Search the material for the string "import", then show every line where it turns up.

· · · · ·

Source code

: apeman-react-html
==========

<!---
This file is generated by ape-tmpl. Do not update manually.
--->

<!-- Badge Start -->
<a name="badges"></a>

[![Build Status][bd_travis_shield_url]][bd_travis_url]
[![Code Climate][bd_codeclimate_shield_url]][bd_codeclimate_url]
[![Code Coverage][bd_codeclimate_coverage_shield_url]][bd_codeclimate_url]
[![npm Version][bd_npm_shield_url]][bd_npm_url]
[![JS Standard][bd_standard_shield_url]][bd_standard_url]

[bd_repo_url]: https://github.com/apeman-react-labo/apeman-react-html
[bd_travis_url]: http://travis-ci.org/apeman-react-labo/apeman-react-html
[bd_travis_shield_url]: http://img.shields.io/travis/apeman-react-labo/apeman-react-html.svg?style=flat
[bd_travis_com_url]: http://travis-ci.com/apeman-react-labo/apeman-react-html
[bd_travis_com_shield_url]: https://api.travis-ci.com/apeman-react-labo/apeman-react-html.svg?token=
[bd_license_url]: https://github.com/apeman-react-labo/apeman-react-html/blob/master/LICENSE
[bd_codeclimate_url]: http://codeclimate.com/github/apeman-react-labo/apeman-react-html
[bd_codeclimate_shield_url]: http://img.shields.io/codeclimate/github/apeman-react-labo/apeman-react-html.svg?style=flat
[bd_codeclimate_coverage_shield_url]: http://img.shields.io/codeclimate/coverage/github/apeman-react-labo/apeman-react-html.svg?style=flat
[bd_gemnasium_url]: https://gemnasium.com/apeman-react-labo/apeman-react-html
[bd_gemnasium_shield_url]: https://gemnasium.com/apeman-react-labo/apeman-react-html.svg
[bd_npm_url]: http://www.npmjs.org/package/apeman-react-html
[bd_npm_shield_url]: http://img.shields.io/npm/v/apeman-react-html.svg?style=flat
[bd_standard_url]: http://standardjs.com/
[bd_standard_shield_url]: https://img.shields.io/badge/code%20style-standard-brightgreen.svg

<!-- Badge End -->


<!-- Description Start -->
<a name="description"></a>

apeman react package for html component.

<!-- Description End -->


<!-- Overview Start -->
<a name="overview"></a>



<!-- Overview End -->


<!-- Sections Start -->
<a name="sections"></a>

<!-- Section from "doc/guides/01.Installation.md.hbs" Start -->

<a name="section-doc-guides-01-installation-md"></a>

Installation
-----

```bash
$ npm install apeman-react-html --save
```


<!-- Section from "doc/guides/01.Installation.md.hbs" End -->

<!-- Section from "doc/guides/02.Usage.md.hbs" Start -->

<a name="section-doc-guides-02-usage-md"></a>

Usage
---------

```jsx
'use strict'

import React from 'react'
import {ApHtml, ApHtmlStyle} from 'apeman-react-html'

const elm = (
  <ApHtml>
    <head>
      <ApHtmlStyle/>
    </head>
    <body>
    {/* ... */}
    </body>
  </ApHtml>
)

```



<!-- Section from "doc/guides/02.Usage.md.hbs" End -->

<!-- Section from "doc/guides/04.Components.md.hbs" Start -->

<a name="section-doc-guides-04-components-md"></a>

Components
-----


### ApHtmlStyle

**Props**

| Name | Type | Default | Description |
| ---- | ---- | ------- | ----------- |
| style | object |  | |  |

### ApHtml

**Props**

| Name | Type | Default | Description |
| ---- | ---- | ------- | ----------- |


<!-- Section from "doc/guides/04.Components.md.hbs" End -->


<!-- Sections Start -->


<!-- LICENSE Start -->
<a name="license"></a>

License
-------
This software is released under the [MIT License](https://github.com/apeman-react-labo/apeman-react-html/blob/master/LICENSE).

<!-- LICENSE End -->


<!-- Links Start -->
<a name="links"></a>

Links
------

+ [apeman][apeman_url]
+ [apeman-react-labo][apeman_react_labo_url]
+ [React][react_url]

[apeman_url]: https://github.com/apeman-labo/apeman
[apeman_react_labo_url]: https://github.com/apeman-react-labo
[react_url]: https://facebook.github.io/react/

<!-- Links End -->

· · · · ·

# EXERCISE RESPONSE
import React from 'react'
import {ApHtml, ApHtmlStyle} from 'apeman-react-html'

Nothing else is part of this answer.